_Records from a dataset_
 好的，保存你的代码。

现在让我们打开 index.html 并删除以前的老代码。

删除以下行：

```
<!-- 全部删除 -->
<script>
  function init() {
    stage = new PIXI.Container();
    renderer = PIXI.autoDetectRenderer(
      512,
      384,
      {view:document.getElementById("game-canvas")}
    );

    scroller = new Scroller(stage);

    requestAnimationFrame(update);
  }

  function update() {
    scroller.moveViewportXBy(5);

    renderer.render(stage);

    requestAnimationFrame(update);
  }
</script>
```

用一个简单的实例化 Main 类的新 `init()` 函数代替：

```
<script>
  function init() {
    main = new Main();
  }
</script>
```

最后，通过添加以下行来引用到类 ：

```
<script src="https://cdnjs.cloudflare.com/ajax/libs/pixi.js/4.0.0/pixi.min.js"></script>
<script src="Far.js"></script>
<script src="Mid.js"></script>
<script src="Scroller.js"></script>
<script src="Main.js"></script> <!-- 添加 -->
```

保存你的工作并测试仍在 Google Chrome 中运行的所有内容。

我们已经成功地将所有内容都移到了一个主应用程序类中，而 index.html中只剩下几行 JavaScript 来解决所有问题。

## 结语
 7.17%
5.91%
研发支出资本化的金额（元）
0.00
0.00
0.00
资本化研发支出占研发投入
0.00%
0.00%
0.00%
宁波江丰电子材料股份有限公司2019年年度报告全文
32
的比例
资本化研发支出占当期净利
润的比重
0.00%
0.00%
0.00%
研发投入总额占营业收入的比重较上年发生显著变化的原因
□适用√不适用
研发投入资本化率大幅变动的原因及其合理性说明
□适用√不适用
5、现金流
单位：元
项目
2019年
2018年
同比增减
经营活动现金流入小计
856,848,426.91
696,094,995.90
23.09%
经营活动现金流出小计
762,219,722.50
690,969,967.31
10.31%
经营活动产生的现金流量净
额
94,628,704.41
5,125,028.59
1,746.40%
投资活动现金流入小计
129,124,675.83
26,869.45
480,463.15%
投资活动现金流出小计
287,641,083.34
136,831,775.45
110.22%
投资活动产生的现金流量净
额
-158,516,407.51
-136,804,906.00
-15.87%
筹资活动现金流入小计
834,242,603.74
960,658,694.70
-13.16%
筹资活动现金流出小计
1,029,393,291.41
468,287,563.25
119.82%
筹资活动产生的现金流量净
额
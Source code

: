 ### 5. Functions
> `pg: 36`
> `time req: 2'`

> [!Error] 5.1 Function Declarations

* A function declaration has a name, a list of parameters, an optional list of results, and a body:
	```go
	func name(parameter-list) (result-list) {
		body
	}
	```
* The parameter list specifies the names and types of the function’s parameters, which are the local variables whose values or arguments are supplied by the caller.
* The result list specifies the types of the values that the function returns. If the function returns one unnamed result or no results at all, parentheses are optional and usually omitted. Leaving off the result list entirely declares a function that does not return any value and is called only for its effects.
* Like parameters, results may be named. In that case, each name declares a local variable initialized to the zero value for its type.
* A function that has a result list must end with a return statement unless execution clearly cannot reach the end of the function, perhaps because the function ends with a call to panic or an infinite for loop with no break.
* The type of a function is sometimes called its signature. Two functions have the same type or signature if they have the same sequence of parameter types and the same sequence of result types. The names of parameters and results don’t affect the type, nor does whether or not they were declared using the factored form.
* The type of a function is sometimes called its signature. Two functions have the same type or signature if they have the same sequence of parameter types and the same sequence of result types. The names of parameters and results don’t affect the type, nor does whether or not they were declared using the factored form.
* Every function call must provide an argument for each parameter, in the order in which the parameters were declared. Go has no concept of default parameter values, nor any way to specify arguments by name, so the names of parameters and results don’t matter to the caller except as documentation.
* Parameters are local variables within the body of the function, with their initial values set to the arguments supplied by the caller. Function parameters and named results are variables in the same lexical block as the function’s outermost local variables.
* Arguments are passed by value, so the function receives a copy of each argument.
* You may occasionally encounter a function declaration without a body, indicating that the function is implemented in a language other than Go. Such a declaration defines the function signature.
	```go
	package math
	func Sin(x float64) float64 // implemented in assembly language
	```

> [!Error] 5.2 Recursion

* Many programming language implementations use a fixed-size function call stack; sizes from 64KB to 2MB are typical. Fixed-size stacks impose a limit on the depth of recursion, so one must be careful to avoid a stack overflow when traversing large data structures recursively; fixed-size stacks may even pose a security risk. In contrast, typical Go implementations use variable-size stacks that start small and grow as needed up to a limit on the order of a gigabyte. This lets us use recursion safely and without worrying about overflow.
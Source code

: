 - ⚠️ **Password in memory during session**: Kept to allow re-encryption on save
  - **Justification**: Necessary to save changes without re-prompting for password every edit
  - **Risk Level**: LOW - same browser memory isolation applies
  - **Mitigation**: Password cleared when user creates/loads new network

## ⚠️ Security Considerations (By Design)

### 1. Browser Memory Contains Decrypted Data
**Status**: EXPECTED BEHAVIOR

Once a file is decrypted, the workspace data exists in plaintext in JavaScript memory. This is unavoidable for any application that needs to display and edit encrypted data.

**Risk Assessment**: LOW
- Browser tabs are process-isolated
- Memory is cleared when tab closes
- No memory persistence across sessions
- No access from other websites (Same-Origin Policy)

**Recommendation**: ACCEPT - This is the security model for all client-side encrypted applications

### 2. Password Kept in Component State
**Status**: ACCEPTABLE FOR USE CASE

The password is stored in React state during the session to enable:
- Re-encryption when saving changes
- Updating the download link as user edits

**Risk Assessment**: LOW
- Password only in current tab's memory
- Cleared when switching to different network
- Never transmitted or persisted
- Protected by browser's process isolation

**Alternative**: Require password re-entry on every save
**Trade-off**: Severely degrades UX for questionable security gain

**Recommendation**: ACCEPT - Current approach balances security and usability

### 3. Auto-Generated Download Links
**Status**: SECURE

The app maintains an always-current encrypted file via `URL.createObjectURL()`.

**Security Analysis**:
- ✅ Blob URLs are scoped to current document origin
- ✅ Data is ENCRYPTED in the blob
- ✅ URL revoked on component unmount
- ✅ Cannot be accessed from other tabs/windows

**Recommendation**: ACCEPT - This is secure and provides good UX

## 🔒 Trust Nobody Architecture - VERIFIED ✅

_INSTRUCTIONS TO FOLLOW_
When you answer, return the records above exactly as they stand.

_TASK OUTPUT_
 好的，保存你的代码。

现在让我们打开 index.html 并删除以前的老代码。

删除以下行：

```
<!-- 全部删除 -->
<script>
  function init() {
    stage = new PIXI.Container();
    renderer = PIXI.autoDetectRenderer(
      512,
      384,
      {view:document.getElementById("game-canvas")}
    );

    scroller = new Scroller(stage);

    requestAnimationFrame(update);
  }

  function update() {
    scroller.moveViewportXBy(5);

    renderer.render(stage);

    requestAnimationFrame(update);
  }
</script>
```

用一个简单的实例化 Main 类的新 `init()` 函数代替：

```
<script>
  function init() {
    main = new Main();
  }
</script>
```

最后，通过添加以下行来引用到类 ：

```
<script src="https://cdnjs.cloudflare.com/ajax/libs/pixi.js/4.0.0/pixi.min.js"></script>
<script src="Far.js"></script>
<script src="Mid.js"></script>
<script src="Scroller.js"></script>
<script src="Main.js"></script> <!-- 添加 -->
```

保存你的工作并测试仍在 Google Chrome 中运行的所有内容。

我们已经成功地将所有内容都移到了一个主应用程序类中，而 index.html中只剩下几行 JavaScript 来解决所有问题。

## 结语
 7.17%
5.91%
研发支出资本化的金额（元）
0.00
0.00
0.00
资本化研发支出占研发投入
0.00%
0.00%
0.00%
宁波江丰电子材料股份有限公司2019年年度报告全文
32
的比例
资本化研发支出占当期净利
润的比重
0.00%
0.00%
0.00%
研发投入总额占营业收入的比重较上年发生显著变化的原因
□适用√不适用
研发投入资本化率大幅变动的原因及其合理性说明
□适用√不适用
5、现金流
单位：元
项目
2019年
2018年
同比增减
经营活动现金流入小计
856,848,426.91
696,094,995.90
23.09%
经营活动现金流出小计
762,219,722.50
690,969,967.31
10.31%
经营活动产生的现金流量净
额
94,628,704.41
5,125,028.59
1,746.40%
投资活动现金流入小计
129,124,675.83
26,869.45
480,463.15%
投资活动现金流出小计
287,641,083.34
136,831,775.45
110.22%
投资活动产生的现金流量净
额
-158,516,407.51
-136,804,906.00
-15.87%
筹资活动现金流入小计
834,242,603.74
960,658,694.70
-13.16%
筹资活动现金流出小计
1,029,393,291.41
468,287,563.25
119.82%
筹资活动产生的现金流量净
额
Source code

: ### 5. Functions
> `pg: 36`
> `time req: 2'`

> [!Error] 5.1 Function Declarations

* A function declaration has a name, a list of parameters, an optional list of results, and a body:
	```go
	func name(parameter-list) (result-list) {
		body
	}
	```
* The parameter list specifies the names and types of the function’s parameters, which are the local variables whose values or arguments are supplied by the caller.
* The result list specifies the types of the values that the function returns. If the function returns one unnamed result or no results at all, parentheses are optional and usually omitted. Leaving off the result list entirely declares a function that does not return any value and is called only for its effects.
* Like parameters, results may be named. In that case, each name declares a local variable initialized to the zero value for its type.
* A function that has a result list must end with a return statement unless execution clearly cannot reach the end of the function, perhaps because the function ends with a call to panic or an infinite for loop with no break.
* The type of a function is sometimes called its signature. Two functions have the same type or signature if they have the same sequence of parameter types and the same sequence of result types. The names of parameters and results don’t affect the type, nor does whether or not they were declared using the factored form.
* The type of a function is sometimes called its signature. Two functions have the same type or signature if they have the same sequence of parameter types and the same sequence of result types. The names of parameters and results don’t affect the type, nor does whether or not they were declared using the factored form.
* Every function call must provide an argument for each parameter, in the order in which the parameters were declared. Go has no concept of default parameter values, nor any way to specify arguments by name, so the names of parameters and results don’t matter to the caller except as documentation.
* Parameters are local variables within the body of the function, with their initial values set to the arguments supplied by the caller. Function parameters and named results are variables in the same lexical block as the function’s outermost local variables.
* Arguments are passed by value, so the function receives a copy of each argument.
* You may occasionally encounter a function declaration without a body, indicating that the function is implemented in a language other than Go. Such a declaration defines the function signature.
	```go
	package math
	func Sin(x float64) float64 // implemented in assembly language
	```

> [!Error] 5.2 Recursion

* Many programming language implementations use a fixed-size function call stack; sizes from 64KB to 2MB are typical. Fixed-size stacks impose a limit on the depth of recursion, so one must be careful to avoid a stack overflow when traversing large data structures recursively; fixed-size stacks may even pose a security risk. In contrast, typical Go implementations use variable-size stacks that start small and grow as needed up to a limit on the order of a gigabyte. This lets us use recursion safely and without worrying about overflow.
Source code

: - ⚠️ **Password in memory during session**: Kept to allow re-encryption on save
  - **Justification**: Necessary to save changes without re-prompting for password every edit
  - **Risk Level**: LOW - same browser memory isolation applies
  - **Mitigation**: Password cleared when user creates/loads new network

## ⚠️ Security Considerations (By Design)

### 1. Browser Memory Contains Decrypted Data
**Status**: EXPECTED BEHAVIOR

Once a file is decrypted, the workspace data exists in plaintext in JavaScript memory. This is unavoidable for any application that needs to display and edit encrypted data.

**Risk Assessment**: LOW
- Browser tabs are process-isolated
- Memory is cleared when tab closes
- No memory persistence across sessions
- No access from other websites (Same-Origin Policy)

**Recommendation**: ACCEPT - This is the security model for all client-side encrypted applications

### 2. Password Kept in Component State
**Status**: ACCEPTABLE FOR USE CASE

The password is stored in React state during the session to enable:
- Re-encryption when saving changes
- Updating the download link as user edits

**Risk Assessment**: LOW
- Password only in current tab's memory
- Cleared when switching to different network
- Never transmitted or persisted
- Protected by browser's process isolation

**Alternative**: Require password re-entry on every save
**Trade-off**: Severely degrades UX for questionable security gain

**Recommendation**: ACCEPT - Current approach balances security and usability

### 3. Auto-Generated Download Links
**Status**: SECURE

The app maintains an always-current encrypted file via `URL.createObjectURL()`.

**Security Analysis**:
- ✅ Blob URLs are scoped to current document origin
- ✅ Data is ENCRYPTED in the blob
- ✅ URL revoked on component unmount
- ✅ Cannot be accessed from other tabs/windows

**Recommendation**: ACCEPT - This is secure and provides good UX

## 🔒 Trust Nobody Architecture - VERIFIED ✅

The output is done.